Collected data
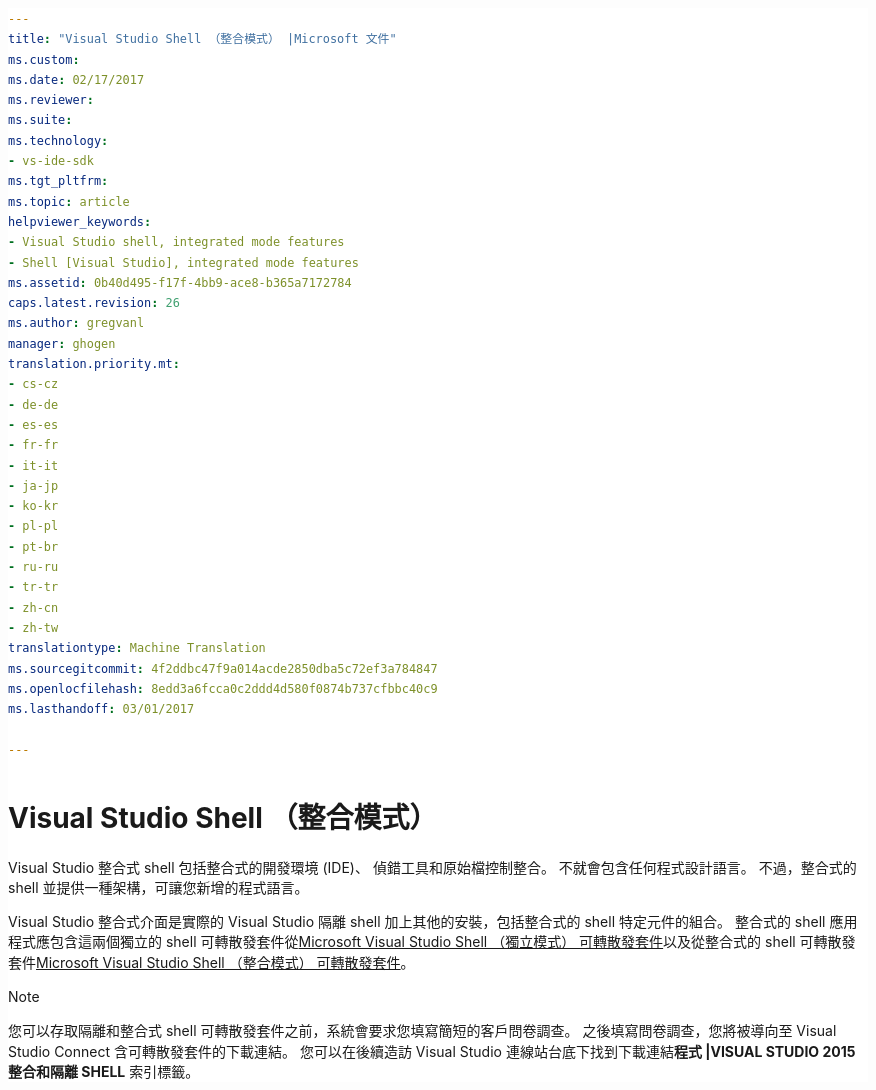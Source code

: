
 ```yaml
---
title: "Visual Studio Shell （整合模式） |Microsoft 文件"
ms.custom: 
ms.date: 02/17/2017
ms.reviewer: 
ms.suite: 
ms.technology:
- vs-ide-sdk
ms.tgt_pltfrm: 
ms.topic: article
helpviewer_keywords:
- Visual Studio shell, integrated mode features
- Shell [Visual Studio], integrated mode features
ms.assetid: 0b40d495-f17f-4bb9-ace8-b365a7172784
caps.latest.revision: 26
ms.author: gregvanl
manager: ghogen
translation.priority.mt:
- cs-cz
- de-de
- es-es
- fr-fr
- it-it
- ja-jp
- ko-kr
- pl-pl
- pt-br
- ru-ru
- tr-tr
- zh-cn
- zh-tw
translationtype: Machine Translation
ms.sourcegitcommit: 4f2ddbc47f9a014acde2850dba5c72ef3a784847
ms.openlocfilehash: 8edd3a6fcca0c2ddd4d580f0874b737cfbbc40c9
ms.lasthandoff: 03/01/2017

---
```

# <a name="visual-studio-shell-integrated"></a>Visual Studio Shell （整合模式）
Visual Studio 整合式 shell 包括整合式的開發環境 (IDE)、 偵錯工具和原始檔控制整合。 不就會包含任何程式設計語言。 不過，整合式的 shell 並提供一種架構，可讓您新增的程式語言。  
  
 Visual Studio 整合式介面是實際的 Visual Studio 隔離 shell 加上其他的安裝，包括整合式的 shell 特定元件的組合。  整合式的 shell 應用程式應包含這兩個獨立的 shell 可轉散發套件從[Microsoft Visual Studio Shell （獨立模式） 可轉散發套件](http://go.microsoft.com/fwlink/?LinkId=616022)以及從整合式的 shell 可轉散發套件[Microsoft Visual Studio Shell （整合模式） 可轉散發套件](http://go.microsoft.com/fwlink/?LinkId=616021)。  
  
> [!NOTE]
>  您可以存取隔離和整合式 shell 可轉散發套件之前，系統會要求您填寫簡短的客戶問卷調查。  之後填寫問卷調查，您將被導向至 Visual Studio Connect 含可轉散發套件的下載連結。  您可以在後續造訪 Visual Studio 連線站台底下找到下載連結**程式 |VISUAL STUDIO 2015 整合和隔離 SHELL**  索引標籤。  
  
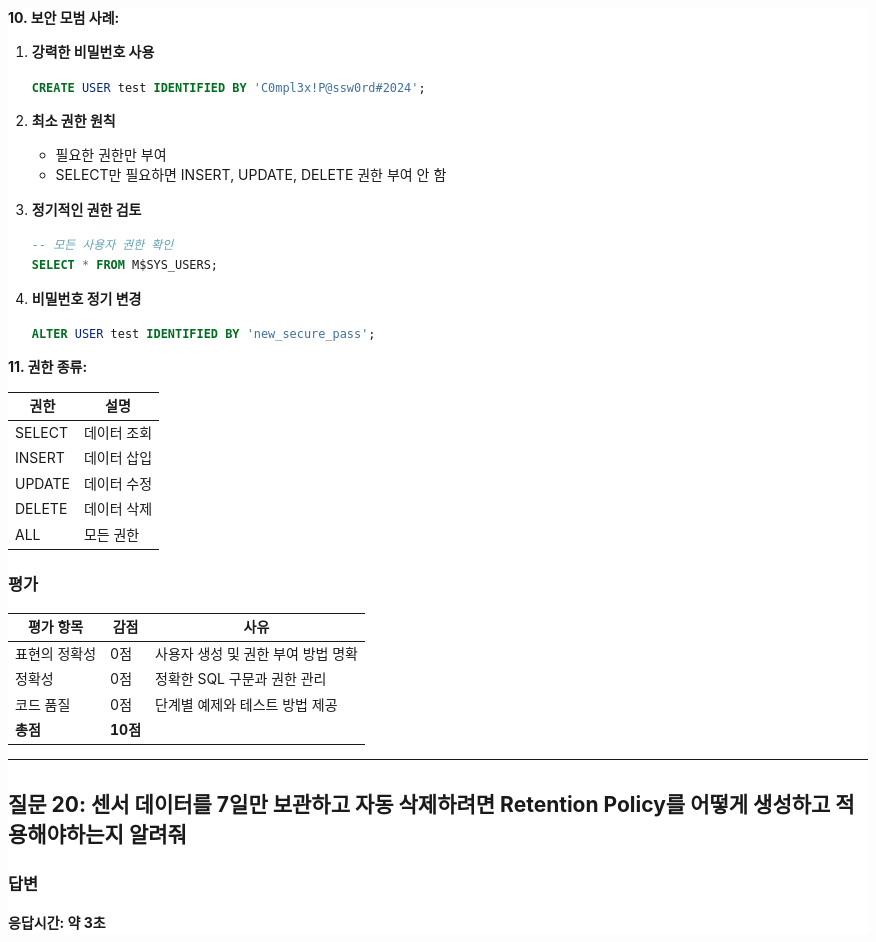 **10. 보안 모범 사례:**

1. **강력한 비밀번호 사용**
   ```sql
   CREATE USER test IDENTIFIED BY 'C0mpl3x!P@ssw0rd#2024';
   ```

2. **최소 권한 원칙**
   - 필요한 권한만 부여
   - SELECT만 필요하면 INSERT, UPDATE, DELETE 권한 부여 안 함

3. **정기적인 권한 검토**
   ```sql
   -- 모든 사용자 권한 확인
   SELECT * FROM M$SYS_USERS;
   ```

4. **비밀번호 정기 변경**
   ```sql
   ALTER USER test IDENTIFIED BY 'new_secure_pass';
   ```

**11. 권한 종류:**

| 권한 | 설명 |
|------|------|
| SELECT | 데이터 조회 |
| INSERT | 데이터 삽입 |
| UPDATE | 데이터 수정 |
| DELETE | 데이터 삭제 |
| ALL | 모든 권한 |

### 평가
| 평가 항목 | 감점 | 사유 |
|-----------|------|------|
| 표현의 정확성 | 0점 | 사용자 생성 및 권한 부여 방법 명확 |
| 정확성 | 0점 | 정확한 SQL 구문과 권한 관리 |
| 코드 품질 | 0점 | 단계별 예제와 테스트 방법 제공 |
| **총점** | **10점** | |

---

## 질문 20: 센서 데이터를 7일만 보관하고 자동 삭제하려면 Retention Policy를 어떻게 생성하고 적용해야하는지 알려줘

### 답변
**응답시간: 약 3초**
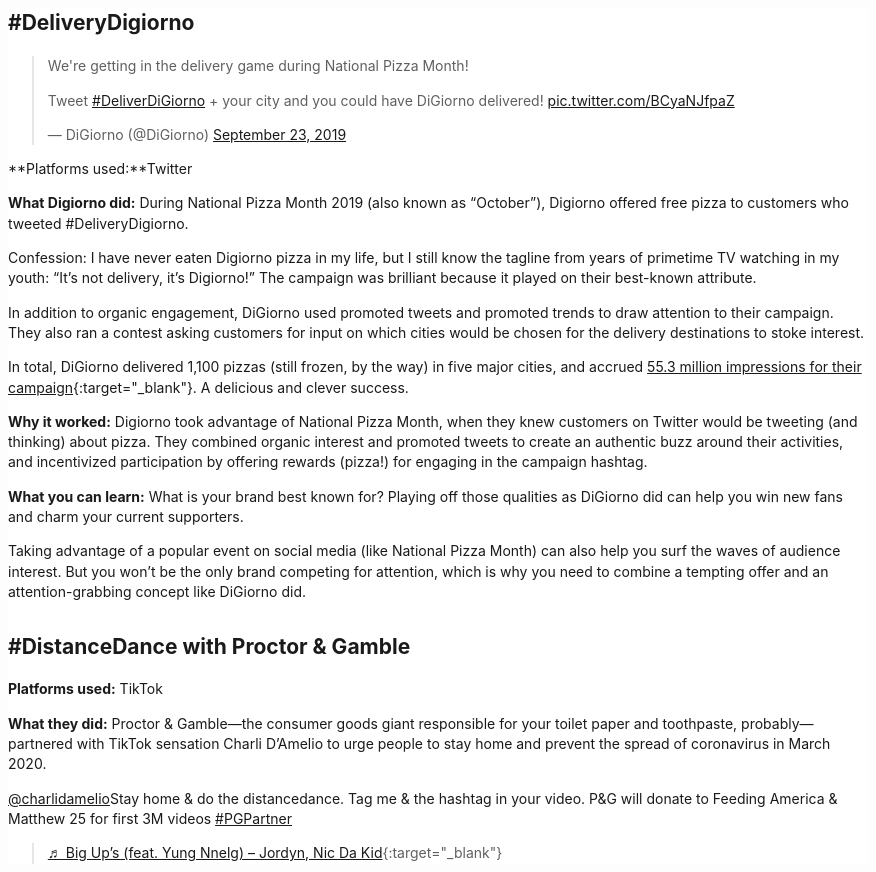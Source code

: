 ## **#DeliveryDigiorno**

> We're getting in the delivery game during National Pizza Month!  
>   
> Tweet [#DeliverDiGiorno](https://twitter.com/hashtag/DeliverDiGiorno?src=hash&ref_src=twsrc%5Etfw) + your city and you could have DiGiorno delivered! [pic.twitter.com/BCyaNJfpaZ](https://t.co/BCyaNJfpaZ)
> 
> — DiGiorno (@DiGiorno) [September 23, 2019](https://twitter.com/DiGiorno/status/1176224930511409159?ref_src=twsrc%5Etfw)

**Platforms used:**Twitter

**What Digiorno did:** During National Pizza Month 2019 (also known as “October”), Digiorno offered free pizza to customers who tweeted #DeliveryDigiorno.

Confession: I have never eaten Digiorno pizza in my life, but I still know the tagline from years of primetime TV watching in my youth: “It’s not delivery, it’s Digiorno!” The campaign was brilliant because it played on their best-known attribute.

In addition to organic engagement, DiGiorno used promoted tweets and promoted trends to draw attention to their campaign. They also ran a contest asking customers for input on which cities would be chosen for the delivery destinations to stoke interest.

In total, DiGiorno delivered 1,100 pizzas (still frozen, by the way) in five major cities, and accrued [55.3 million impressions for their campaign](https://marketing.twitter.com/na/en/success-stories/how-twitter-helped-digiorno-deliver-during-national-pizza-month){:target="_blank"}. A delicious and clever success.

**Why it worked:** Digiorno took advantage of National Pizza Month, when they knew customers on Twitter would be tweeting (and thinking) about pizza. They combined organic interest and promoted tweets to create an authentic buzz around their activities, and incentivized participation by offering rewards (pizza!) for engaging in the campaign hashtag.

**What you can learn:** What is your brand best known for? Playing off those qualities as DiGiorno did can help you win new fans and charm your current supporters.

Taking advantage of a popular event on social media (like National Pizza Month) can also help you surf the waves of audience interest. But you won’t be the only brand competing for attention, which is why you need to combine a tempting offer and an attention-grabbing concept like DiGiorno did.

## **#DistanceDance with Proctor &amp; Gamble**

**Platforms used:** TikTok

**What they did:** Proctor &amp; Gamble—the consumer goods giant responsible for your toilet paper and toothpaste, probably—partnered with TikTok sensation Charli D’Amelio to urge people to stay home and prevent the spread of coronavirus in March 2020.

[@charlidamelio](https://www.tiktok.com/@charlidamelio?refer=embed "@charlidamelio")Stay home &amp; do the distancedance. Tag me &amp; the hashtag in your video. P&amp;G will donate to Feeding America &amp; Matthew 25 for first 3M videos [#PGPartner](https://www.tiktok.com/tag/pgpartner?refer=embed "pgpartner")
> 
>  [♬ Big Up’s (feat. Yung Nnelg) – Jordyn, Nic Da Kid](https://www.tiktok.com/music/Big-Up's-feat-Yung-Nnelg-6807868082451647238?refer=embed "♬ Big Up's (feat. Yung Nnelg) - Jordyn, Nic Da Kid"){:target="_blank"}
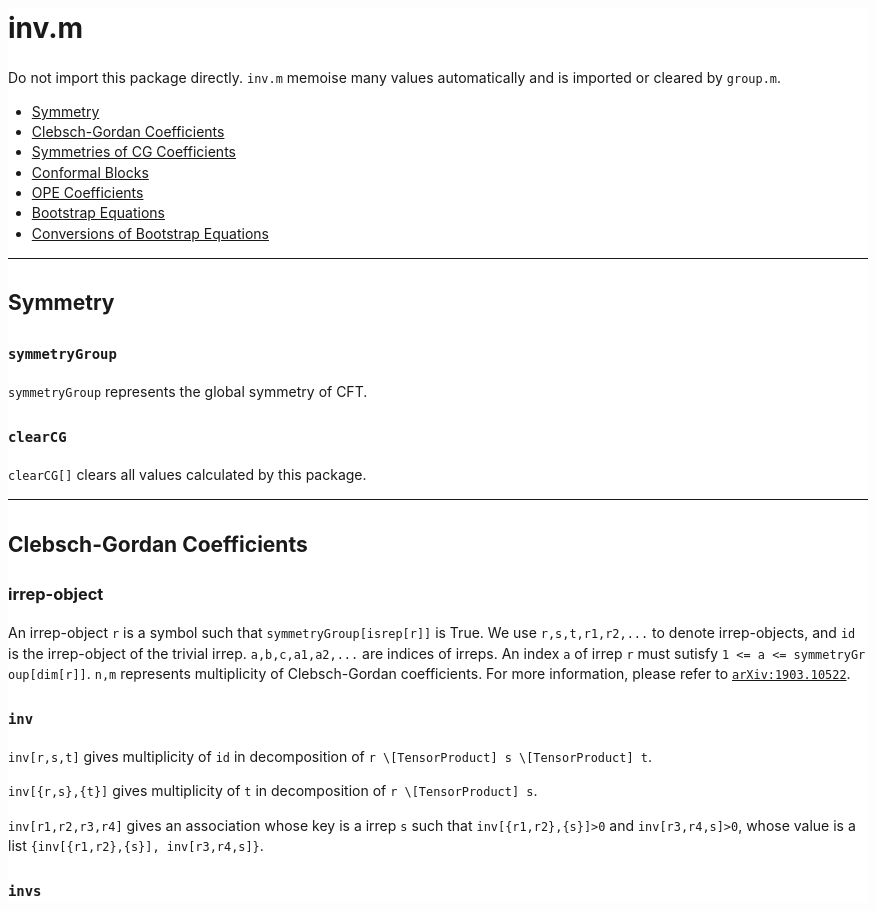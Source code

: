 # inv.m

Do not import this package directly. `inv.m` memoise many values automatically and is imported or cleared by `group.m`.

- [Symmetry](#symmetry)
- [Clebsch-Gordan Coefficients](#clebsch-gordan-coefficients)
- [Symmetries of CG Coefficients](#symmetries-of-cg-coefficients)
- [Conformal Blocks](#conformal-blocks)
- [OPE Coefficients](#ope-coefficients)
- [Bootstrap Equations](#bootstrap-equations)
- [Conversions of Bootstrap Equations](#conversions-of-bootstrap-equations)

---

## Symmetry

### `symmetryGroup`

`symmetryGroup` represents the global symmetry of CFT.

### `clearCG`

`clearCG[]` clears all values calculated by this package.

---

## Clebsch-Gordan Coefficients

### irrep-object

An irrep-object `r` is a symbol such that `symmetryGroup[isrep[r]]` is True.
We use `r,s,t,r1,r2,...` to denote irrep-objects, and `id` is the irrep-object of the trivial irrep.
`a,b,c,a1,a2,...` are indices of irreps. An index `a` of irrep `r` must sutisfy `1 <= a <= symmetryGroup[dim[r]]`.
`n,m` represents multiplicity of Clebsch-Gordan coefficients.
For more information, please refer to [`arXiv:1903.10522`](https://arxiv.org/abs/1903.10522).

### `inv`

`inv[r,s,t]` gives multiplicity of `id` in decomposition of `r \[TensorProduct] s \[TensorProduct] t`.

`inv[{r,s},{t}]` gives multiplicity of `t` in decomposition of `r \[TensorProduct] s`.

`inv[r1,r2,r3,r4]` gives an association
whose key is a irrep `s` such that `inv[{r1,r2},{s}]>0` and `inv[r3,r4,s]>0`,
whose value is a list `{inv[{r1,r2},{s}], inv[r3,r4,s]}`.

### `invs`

Activity:
From the first line through the line with "보안 모범 사례:**", output those lines of the entries above exactly, and nothing else, with the pictures left out.

Response for this exercise:
Source code

:
 ```yaml
---
title: "Visual Studio Shell （整合模式） |Microsoft 文件"
ms.custom: 
ms.date: 02/17/2017
ms.reviewer: 
ms.suite: 
ms.technology:
- vs-ide-sdk
ms.tgt_pltfrm: 
ms.topic: article
helpviewer_keywords:
- Visual Studio shell, integrated mode features
- Shell [Visual Studio], integrated mode features
ms.assetid: 0b40d495-f17f-4bb9-ace8-b365a7172784
caps.latest.revision: 26
ms.author: gregvanl
manager: ghogen
translation.priority.mt:
- cs-cz
- de-de
- es-es
- fr-fr
- it-it
- ja-jp
- ko-kr
- pl-pl
- pt-br
- ru-ru
- tr-tr
- zh-cn
- zh-tw
translationtype: Machine Translation
ms.sourcegitcommit: 4f2ddbc47f9a014acde2850dba5c72ef3a784847
ms.openlocfilehash: 8edd3a6fcca0c2ddd4d580f0874b737cfbbc40c9
ms.lasthandoff: 03/01/2017

---
```

# <a name="visual-studio-shell-integrated"></a>Visual Studio Shell （整合模式）
Visual Studio 整合式 shell 包括整合式的開發環境 (IDE)、 偵錯工具和原始檔控制整合。 不就會包含任何程式設計語言。 不過，整合式的 shell 並提供一種架構，可讓您新增的程式語言。  
  
 Visual Studio 整合式介面是實際的 Visual Studio 隔離 shell 加上其他的安裝，包括整合式的 shell 特定元件的組合。  整合式的 shell 應用程式應包含這兩個獨立的 shell 可轉散發套件從[Microsoft Visual Studio Shell （獨立模式） 可轉散發套件](http://go.microsoft.com/fwlink/?LinkId=616022)以及從整合式的 shell 可轉散發套件[Microsoft Visual Studio Shell （整合模式） 可轉散發套件](http://go.microsoft.com/fwlink/?LinkId=616021)。  
  
> [!NOTE]
>  您可以存取隔離和整合式 shell 可轉散發套件之前，系統會要求您填寫簡短的客戶問卷調查。  之後填寫問卷調查，您將被導向至 Visual Studio Connect 含可轉散發套件的下載連結。  您可以在後續造訪 Visual Studio 連線站台底下找到下載連結**程式 |VISUAL STUDIO 2015 整合和隔離 SHELL**  索引標籤。  
  
 **10. 보안 모범 사례:**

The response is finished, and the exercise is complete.